Setting Up the Telegram Channel
Telegram is the simplest channel to set up: just a Bot Token created by @BotFather, with no third-party approval or OAuth process.
Prerequisites
- A Telegram account
- A bot created via @BotFather
Creating the bot
If you do not have a bot yet:
- Open Telegram and search for
@BotFather - Send
/newbot - Follow the instructions: choose a name and a username (must end in
bot) - BotFather will return the Bot Token in the format
1234567890:ABCdefGhIJKlmNoPQRsTUVwxyz
Save this token — you will need it in the next step.
Connecting the channel
In the Hub Chatt2.me dashboard:
- Go to Channels → Activate/Configure → Telegram
- Enter the Bot Token obtained from BotFather
- Click Connect
The Hub configures the Telegram webhook automatically. The channel UUID will be available after the connection.
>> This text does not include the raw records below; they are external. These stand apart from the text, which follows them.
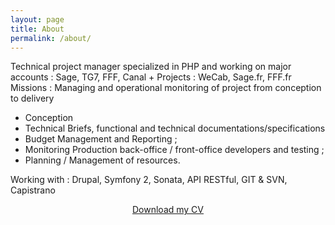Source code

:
 ```yaml
---
layout: page
title: About
permalink: /about/
---
```


Technical project manager specialized in PHP and working on major accounts : 
Sage, TG7, FFF, Canal +
Projects : WeCab, Sage.fr, FFF.fr
Missions : Managing and operational monitoring of project from conception to delivery

* Conception
* Technical Briefs, functional and technical documentations/specifications
* Budget Management  and Reporting ;
* Monitoring Production  back-office / front-office developers and testing ;
* Planning / Management of resources.

Working with : Drupal, Symfony 2, Sonata, API RESTful, GIT & SVN, Capistrano

<div style="text-align:center">
	<a href="" class="btn">Download my CV</a>
</div>
<br/>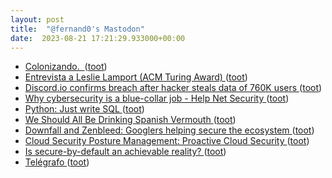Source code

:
 ```yaml
---
layout: post
title:  "@fernand0's Mastodon"
date:  2023-08-21 17:21:29.933000+00:00
---
```

*  [Colonizando.  ](https://avecesunafoto.wordpress.com/2023/08/21/colonizando) ([toot](https://mastodon.social/@fernand0/110928756076170490))
*  [Entrevista a Leslie Lamport (ACM Turing Award) ](https://camilocs.substack.com/p/entrevista-a-leslie-lamport-acm-turin) ([toot](https://mastodon.social/@fernand0/110928743572515027))
*  [Discord.io confirms breach after hacker steals data of 760K users ](https://www.bleepingcomputer.com/news/security/discordio-confirms-breach-after-hacker-steals-data-of-760k-users) ([toot](https://mastodon.social/@fernand0/110928568838491436))
*  [Why cybersecurity is a blue-collar job - Help Net Security ](https://www.helpnetsecurity.com/2023/08/09/cybersecurity-talent-pool) ([toot](https://mastodon.social/@fernand0/110928396396874440))
*  [Python: Just write SQL ](https://joaodlf.com/python-just-write-sq) ([toot](https://mastodon.social/@fernand0/110928098535369817))
*  [We Should All Be Drinking Spanish Vermouth ](https://www.newyorker.com/culture/the-food-scene/we-should-all-be-drinking-spanish-vermout) ([toot](https://mastodon.social/@fernand0/110927822185018903))
*  [Downfall and Zenbleed: Googlers helping secure the ecosystem ](https://security.googleblog.com/2023/08/downfall-and-zenbleed-googlers-helping.htm) ([toot](https://mastodon.social/@fernand0/110927586492694029))
*  [Cloud Security Posture Management: Proactive Cloud Security ](https://www.esecurityplanet.com/cloud/what-is-cloud-security-posture-management) ([toot](https://mastodon.social/@fernand0/110927447922828226))
*  [Is secure-by-default an achievable reality? ](https://www.tripwire.com/state-of-security/secure-default-achievable-realit) ([toot](https://mastodon.social/@fernand0/110927131807964180))
*  [Telégrafo ](https://www.flickr.com/photos/fernand0/53125011101) ([toot](https://mastodon.social/@fernand0/110927089691747224))
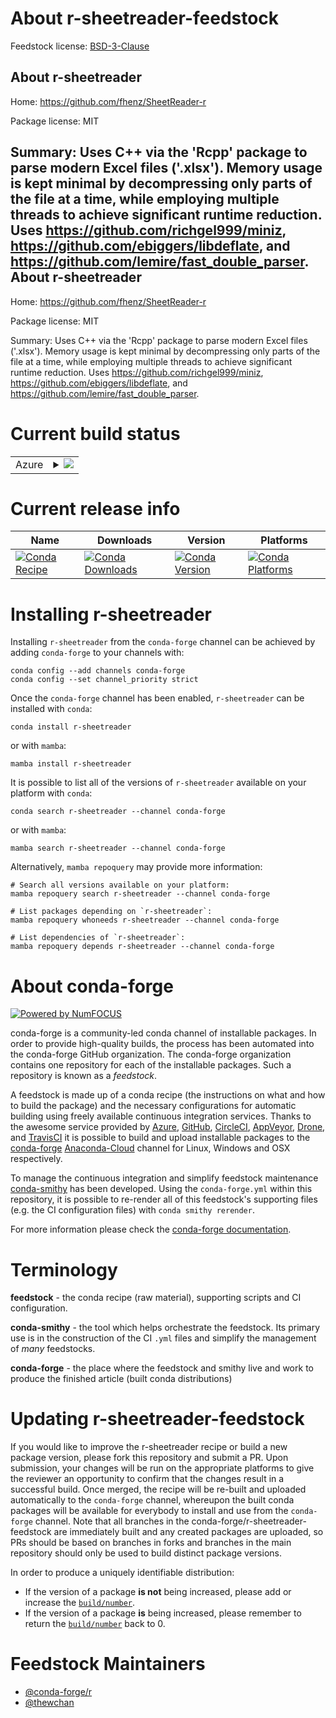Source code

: About r-sheetreader-feedstock
=============================

Feedstock license: [BSD-3-Clause](https://github.com/conda-forge/r-sheetreader-feedstock/blob/main/LICENSE.txt)

About r-sheetreader
-------------------

Home: https://github.com/fhenz/SheetReader-r

Package license: MIT

Summary: Uses C++ via the 'Rcpp' package to parse modern Excel files ('.xlsx'). Memory usage is kept minimal by decompressing only parts of the file at a time, while employing multiple threads to achieve significant runtime reduction. Uses <https://github.com/richgel999/miniz>, <https://github.com/ebiggers/libdeflate>, and <https://github.com/lemire/fast_double_parser>.
About r-sheetreader
-------------------

Home: https://github.com/fhenz/SheetReader-r

Package license: MIT

Summary: Uses C++ via the 'Rcpp' package to parse modern Excel files ('.xlsx'). Memory usage is kept minimal by decompressing only parts of the file at a time, while employing multiple threads to achieve significant runtime reduction. Uses <https://github.com/richgel999/miniz>, <https://github.com/ebiggers/libdeflate>, and <https://github.com/lemire/fast_double_parser>.

Current build status
====================


<table>
    
  <tr>
    <td>Azure</td>
    <td>
      <details>
        <summary>
          <a href="https://dev.azure.com/conda-forge/feedstock-builds/_build/latest?definitionId=18141&branchName=main">
            <img src="https://dev.azure.com/conda-forge/feedstock-builds/_apis/build/status/r-sheetreader-feedstock?branchName=main">
          </a>
        </summary>
        <table>
          <thead><tr><th>Variant</th><th>Status</th></tr></thead>
          <tbody><tr>
              <td>linux_64_r_base4.2</td>
              <td>
                <a href="https://dev.azure.com/conda-forge/feedstock-builds/_build/latest?definitionId=18141&branchName=main">
                  <img src="https://dev.azure.com/conda-forge/feedstock-builds/_apis/build/status/r-sheetreader-feedstock?branchName=main&jobName=linux&configuration=linux%20linux_64_r_base4.2" alt="variant">
                </a>
              </td>
            </tr><tr>
              <td>linux_64_r_base4.3</td>
              <td>
                <a href="https://dev.azure.com/conda-forge/feedstock-builds/_build/latest?definitionId=18141&branchName=main">
                  <img src="https://dev.azure.com/conda-forge/feedstock-builds/_apis/build/status/r-sheetreader-feedstock?branchName=main&jobName=linux&configuration=linux%20linux_64_r_base4.3" alt="variant">
                </a>
              </td>
            </tr><tr>
              <td>osx_64_r_base4.2</td>
              <td>
                <a href="https://dev.azure.com/conda-forge/feedstock-builds/_build/latest?definitionId=18141&branchName=main">
                  <img src="https://dev.azure.com/conda-forge/feedstock-builds/_apis/build/status/r-sheetreader-feedstock?branchName=main&jobName=osx&configuration=osx%20osx_64_r_base4.2" alt="variant">
                </a>
              </td>
            </tr><tr>
              <td>osx_64_r_base4.3</td>
              <td>
                <a href="https://dev.azure.com/conda-forge/feedstock-builds/_build/latest?definitionId=18141&branchName=main">
                  <img src="https://dev.azure.com/conda-forge/feedstock-builds/_apis/build/status/r-sheetreader-feedstock?branchName=main&jobName=osx&configuration=osx%20osx_64_r_base4.3" alt="variant">
                </a>
              </td>
            </tr><tr>
              <td>win_64</td>
              <td>
                <a href="https://dev.azure.com/conda-forge/feedstock-builds/_build/latest?definitionId=18141&branchName=main">
                  <img src="https://dev.azure.com/conda-forge/feedstock-builds/_apis/build/status/r-sheetreader-feedstock?branchName=main&jobName=win&configuration=win%20win_64_" alt="variant">
                </a>
              </td>
            </tr>
          </tbody>
        </table>
      </details>
    </td>
  </tr>
</table>

Current release info
====================

| Name | Downloads | Version | Platforms |
| --- | --- | --- | --- |
| [![Conda Recipe](https://img.shields.io/badge/recipe-r--sheetreader-green.svg)](https://anaconda.org/conda-forge/r-sheetreader) | [![Conda Downloads](https://img.shields.io/conda/dn/conda-forge/r-sheetreader.svg)](https://anaconda.org/conda-forge/r-sheetreader) | [![Conda Version](https://img.shields.io/conda/vn/conda-forge/r-sheetreader.svg)](https://anaconda.org/conda-forge/r-sheetreader) | [![Conda Platforms](https://img.shields.io/conda/pn/conda-forge/r-sheetreader.svg)](https://anaconda.org/conda-forge/r-sheetreader) |

Installing r-sheetreader
========================

Installing `r-sheetreader` from the `conda-forge` channel can be achieved by adding `conda-forge` to your channels with:

```
conda config --add channels conda-forge
conda config --set channel_priority strict
```

Once the `conda-forge` channel has been enabled, `r-sheetreader` can be installed with `conda`:

```
conda install r-sheetreader
```

or with `mamba`:

```
mamba install r-sheetreader
```

It is possible to list all of the versions of `r-sheetreader` available on your platform with `conda`:

```
conda search r-sheetreader --channel conda-forge
```

or with `mamba`:

```
mamba search r-sheetreader --channel conda-forge
```

Alternatively, `mamba repoquery` may provide more information:

```
# Search all versions available on your platform:
mamba repoquery search r-sheetreader --channel conda-forge

# List packages depending on `r-sheetreader`:
mamba repoquery whoneeds r-sheetreader --channel conda-forge

# List dependencies of `r-sheetreader`:
mamba repoquery depends r-sheetreader --channel conda-forge
```


About conda-forge
=================

[![Powered by
NumFOCUS](https://img.shields.io/badge/powered%20by-NumFOCUS-orange.svg?style=flat&colorA=E1523D&colorB=007D8A)](https://numfocus.org)

conda-forge is a community-led conda channel of installable packages.
In order to provide high-quality builds, the process has been automated into the
conda-forge GitHub organization. The conda-forge organization contains one repository
for each of the installable packages. Such a repository is known as a *feedstock*.

A feedstock is made up of a conda recipe (the instructions on what and how to build
the package) and the necessary configurations for automatic building using freely
available continuous integration services. Thanks to the awesome service provided by
[Azure](https://azure.microsoft.com/en-us/services/devops/), [GitHub](https://github.com/),
[CircleCI](https://circleci.com/), [AppVeyor](https://www.appveyor.com/),
[Drone](https://cloud.drone.io/welcome), and [TravisCI](https://travis-ci.com/)
it is possible to build and upload installable packages to the
[conda-forge](https://anaconda.org/conda-forge) [Anaconda-Cloud](https://anaconda.org/)
channel for Linux, Windows and OSX respectively.

To manage the continuous integration and simplify feedstock maintenance
[conda-smithy](https://github.com/conda-forge/conda-smithy) has been developed.
Using the ``conda-forge.yml`` within this repository, it is possible to re-render all of
this feedstock's supporting files (e.g. the CI configuration files) with ``conda smithy rerender``.

For more information please check the [conda-forge documentation](https://conda-forge.org/docs/).

Terminology
===========

**feedstock** - the conda recipe (raw material), supporting scripts and CI configuration.

**conda-smithy** - the tool which helps orchestrate the feedstock.
                   Its primary use is in the construction of the CI ``.yml`` files
                   and simplify the management of *many* feedstocks.

**conda-forge** - the place where the feedstock and smithy live and work to
                  produce the finished article (built conda distributions)


Updating r-sheetreader-feedstock
================================

If you would like to improve the r-sheetreader recipe or build a new
package version, please fork this repository and submit a PR. Upon submission,
your changes will be run on the appropriate platforms to give the reviewer an
opportunity to confirm that the changes result in a successful build. Once
merged, the recipe will be re-built and uploaded automatically to the
`conda-forge` channel, whereupon the built conda packages will be available for
everybody to install and use from the `conda-forge` channel.
Note that all branches in the conda-forge/r-sheetreader-feedstock are
immediately built and any created packages are uploaded, so PRs should be based
on branches in forks and branches in the main repository should only be used to
build distinct package versions.

In order to produce a uniquely identifiable distribution:
 * If the version of a package **is not** being increased, please add or increase
   the [``build/number``](https://docs.conda.io/projects/conda-build/en/latest/resources/define-metadata.html#build-number-and-string).
 * If the version of a package **is** being increased, please remember to return
   the [``build/number``](https://docs.conda.io/projects/conda-build/en/latest/resources/define-metadata.html#build-number-and-string)
   back to 0.

Feedstock Maintainers
=====================

* [@conda-forge/r](https://github.com/conda-forge/r/)
* [@thewchan](https://github.com/thewchan/)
Identifying the recipient (to)
The to field on Telegram is the chat_id — an integer (can be negative for groups) that identifies the conversation.
How to get the chat_id
The most reliable way is via webhook: when the user sends a message to your bot, the chat_id is in the received payload.
Alternatively, you can use the Telegram API directly:
curl https://api.telegram.org/bot<YOUR_BOT_TOKEN>/getUpdates
The chat_id appears in result[].message.chat.id.
Supported content types
Telegram has one of the most complete sets of message types:
- Text
- Image (with optional caption)
- Video (with optional caption)
- Audio (with optional caption)
- Document / file (with name and MIME type)
- Sticker (via image URL)
- Location (latitude and longitude)
- Single or multiple contacts
- Poll via interactive type
- Message reaction
- Reply (replying to a specific message)
Sending to groups
If your bot is added to a group, the group's chat_id is a negative number (e.g. -1001234567890). The bot needs permission to send messages in the group.
Identifying the sender (from)
In POST /v1/communication/telegram/message, set from to the application channel UUID or the bot username configured for that channel (with or without a leading @). The UUID always works as a fallback. See Sending messages overview.